Find the word "oldpar" below. Copy each line that has it.

··· GIVEN DATA

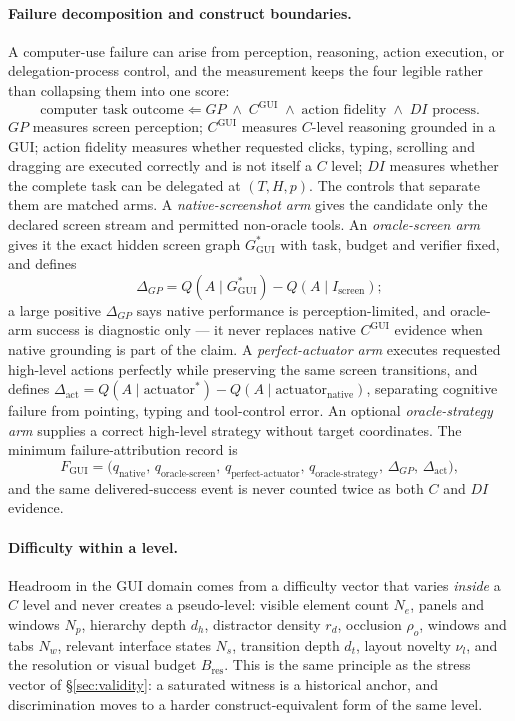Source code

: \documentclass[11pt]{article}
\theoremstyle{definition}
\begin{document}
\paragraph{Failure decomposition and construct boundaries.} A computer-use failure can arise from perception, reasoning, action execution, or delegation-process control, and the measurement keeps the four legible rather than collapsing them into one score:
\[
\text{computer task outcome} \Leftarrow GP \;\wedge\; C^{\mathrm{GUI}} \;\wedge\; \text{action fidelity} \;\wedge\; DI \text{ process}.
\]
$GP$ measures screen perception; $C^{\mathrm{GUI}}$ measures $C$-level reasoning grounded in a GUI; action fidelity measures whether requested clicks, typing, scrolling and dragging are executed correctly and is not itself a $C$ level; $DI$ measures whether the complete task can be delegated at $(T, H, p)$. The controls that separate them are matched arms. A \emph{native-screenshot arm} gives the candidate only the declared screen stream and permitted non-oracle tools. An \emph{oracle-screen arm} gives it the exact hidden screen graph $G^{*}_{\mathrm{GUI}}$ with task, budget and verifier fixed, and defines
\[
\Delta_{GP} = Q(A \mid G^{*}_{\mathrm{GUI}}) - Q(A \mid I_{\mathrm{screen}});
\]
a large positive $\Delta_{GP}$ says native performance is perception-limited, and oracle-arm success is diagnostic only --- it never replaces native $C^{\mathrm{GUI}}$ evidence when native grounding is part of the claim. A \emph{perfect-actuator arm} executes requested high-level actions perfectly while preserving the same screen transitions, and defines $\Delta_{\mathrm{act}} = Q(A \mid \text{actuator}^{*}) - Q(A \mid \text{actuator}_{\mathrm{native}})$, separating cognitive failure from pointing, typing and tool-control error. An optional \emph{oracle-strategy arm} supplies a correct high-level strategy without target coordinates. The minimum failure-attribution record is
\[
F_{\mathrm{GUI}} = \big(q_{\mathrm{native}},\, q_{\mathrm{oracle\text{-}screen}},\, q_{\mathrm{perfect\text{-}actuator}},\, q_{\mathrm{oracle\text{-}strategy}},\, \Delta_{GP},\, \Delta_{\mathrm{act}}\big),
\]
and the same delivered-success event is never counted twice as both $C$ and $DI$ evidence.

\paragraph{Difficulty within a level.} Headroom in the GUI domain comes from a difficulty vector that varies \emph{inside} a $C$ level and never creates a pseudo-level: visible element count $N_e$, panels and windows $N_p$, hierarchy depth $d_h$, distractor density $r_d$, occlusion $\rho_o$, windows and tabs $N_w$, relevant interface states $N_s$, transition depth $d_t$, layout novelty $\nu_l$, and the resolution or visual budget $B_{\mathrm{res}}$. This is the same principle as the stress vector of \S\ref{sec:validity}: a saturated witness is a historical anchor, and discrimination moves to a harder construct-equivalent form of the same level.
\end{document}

······
··· GIVEN DATA

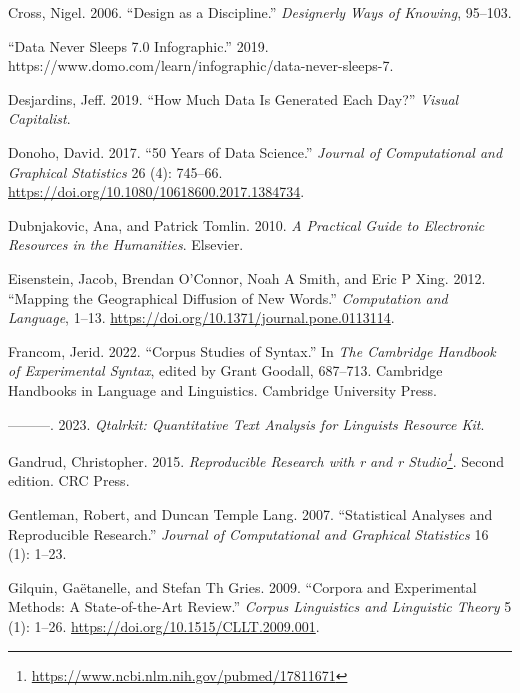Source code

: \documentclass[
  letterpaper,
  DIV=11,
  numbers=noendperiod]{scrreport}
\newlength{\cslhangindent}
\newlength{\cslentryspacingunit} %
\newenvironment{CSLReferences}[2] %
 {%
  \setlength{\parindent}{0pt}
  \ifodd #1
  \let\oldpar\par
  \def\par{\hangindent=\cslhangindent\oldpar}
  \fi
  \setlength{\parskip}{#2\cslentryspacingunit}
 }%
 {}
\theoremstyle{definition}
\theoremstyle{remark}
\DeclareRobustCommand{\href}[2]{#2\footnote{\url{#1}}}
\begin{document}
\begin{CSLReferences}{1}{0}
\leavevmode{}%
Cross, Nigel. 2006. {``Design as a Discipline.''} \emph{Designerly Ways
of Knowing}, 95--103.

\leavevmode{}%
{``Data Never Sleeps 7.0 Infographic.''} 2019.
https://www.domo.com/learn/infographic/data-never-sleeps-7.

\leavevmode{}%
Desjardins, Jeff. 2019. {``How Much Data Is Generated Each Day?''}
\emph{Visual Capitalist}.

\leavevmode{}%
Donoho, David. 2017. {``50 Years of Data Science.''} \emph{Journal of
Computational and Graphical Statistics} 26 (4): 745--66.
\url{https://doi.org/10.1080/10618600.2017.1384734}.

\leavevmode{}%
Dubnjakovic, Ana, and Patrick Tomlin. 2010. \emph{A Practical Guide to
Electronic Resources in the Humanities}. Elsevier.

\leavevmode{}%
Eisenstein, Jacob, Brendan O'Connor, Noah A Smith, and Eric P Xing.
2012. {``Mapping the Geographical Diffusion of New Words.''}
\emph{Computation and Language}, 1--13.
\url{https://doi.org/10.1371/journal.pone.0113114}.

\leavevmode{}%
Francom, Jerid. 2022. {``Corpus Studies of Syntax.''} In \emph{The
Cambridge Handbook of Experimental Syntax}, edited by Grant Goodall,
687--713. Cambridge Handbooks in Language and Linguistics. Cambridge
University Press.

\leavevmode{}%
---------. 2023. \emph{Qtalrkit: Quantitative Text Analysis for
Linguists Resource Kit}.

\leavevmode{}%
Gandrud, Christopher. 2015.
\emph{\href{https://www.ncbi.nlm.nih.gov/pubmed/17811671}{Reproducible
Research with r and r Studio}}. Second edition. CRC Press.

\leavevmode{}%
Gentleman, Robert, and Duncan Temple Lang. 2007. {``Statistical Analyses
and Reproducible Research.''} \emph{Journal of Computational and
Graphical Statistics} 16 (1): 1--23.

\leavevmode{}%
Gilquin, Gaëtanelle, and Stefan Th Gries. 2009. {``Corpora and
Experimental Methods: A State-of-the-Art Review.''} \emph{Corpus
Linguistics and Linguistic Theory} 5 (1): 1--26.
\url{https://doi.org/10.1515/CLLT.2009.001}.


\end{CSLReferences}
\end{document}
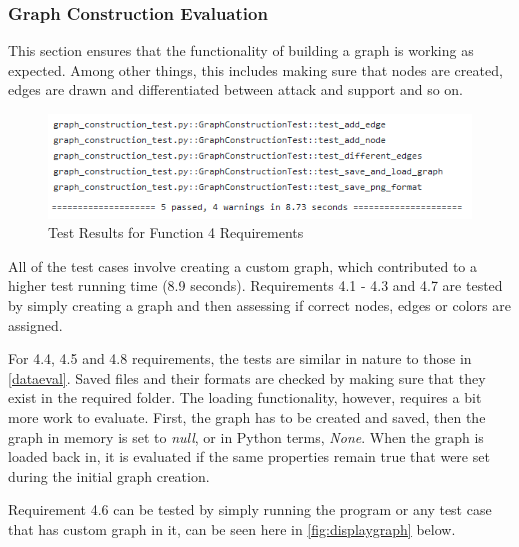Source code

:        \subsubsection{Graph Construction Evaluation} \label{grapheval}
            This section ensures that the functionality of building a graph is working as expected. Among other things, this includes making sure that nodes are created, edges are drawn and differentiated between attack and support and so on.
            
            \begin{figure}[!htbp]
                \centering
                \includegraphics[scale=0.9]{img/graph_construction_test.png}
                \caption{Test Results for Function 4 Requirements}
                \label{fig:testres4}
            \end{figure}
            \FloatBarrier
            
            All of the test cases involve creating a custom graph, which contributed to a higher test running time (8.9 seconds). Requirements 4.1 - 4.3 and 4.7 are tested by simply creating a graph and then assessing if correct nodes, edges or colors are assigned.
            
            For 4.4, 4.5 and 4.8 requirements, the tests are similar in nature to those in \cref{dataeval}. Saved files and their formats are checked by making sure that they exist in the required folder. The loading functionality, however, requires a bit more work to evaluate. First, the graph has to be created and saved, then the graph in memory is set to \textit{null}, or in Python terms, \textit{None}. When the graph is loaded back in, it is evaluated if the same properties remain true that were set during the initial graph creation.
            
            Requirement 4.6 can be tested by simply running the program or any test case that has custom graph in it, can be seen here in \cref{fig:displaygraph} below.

······
··· GIVEN DATA

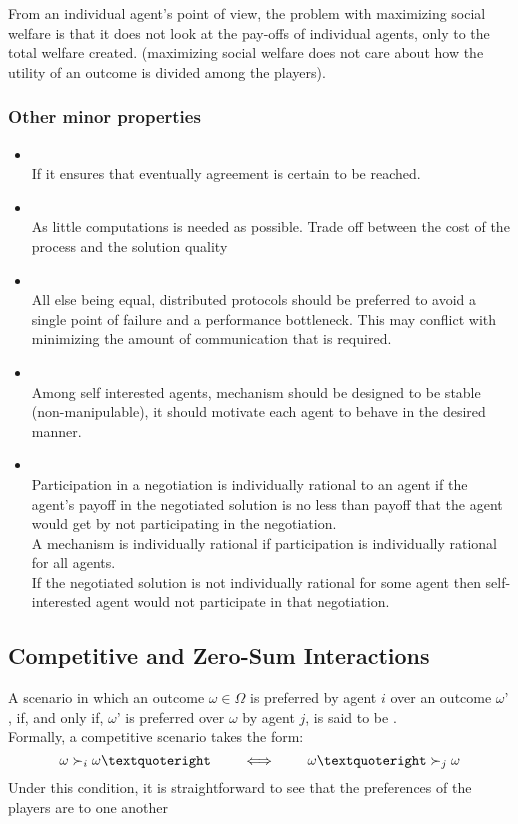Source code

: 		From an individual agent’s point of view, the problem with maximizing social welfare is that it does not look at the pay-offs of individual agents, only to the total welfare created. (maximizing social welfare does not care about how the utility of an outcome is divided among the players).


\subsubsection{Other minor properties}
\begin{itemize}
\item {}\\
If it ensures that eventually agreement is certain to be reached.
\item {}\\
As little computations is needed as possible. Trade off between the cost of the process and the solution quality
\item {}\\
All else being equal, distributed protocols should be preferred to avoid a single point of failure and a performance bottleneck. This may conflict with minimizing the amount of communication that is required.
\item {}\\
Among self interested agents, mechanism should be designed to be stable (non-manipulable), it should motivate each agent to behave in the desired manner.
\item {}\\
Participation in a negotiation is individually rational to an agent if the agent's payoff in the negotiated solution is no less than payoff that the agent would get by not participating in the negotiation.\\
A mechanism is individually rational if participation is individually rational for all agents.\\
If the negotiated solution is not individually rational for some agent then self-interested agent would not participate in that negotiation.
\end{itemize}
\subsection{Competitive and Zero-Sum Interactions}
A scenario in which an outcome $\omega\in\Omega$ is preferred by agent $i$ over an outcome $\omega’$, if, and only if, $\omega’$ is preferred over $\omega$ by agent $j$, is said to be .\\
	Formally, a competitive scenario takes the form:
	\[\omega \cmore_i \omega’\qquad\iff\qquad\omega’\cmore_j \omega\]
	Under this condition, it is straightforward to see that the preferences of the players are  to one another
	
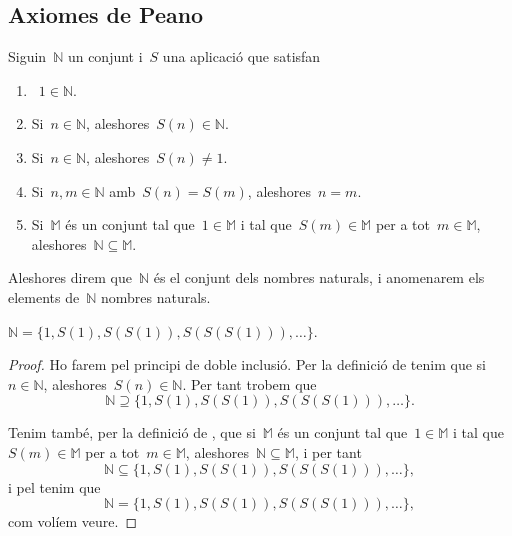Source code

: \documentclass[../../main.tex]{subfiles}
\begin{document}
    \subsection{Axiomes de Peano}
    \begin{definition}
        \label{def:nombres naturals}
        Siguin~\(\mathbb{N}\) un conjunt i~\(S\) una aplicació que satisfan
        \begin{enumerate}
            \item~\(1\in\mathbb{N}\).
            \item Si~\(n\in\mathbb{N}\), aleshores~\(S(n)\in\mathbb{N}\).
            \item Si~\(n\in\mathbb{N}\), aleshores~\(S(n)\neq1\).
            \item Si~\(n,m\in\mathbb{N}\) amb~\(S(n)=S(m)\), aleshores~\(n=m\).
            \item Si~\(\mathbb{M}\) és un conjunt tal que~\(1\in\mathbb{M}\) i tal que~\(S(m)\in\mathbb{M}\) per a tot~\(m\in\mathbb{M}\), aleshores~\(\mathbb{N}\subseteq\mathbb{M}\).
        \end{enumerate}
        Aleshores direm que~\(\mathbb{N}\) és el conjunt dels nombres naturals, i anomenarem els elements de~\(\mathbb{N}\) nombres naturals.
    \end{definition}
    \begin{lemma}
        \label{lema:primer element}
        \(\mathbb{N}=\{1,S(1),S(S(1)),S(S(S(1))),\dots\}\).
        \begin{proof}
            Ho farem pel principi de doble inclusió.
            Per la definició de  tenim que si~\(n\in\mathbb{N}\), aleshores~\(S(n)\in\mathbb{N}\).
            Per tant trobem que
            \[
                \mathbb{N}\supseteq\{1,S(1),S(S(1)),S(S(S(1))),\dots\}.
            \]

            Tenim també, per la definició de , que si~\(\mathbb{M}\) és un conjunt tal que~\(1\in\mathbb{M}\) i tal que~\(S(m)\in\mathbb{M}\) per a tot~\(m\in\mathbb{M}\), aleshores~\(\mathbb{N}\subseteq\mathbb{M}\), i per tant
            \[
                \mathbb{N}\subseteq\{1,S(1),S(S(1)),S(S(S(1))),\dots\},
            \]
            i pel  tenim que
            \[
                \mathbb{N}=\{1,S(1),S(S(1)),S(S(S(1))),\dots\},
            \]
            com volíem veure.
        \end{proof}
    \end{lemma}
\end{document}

······

**EXERCISE ANSWER:**
  \let\oldpar\par
  \def\par{\hangindent=\cslhangindent\oldpar}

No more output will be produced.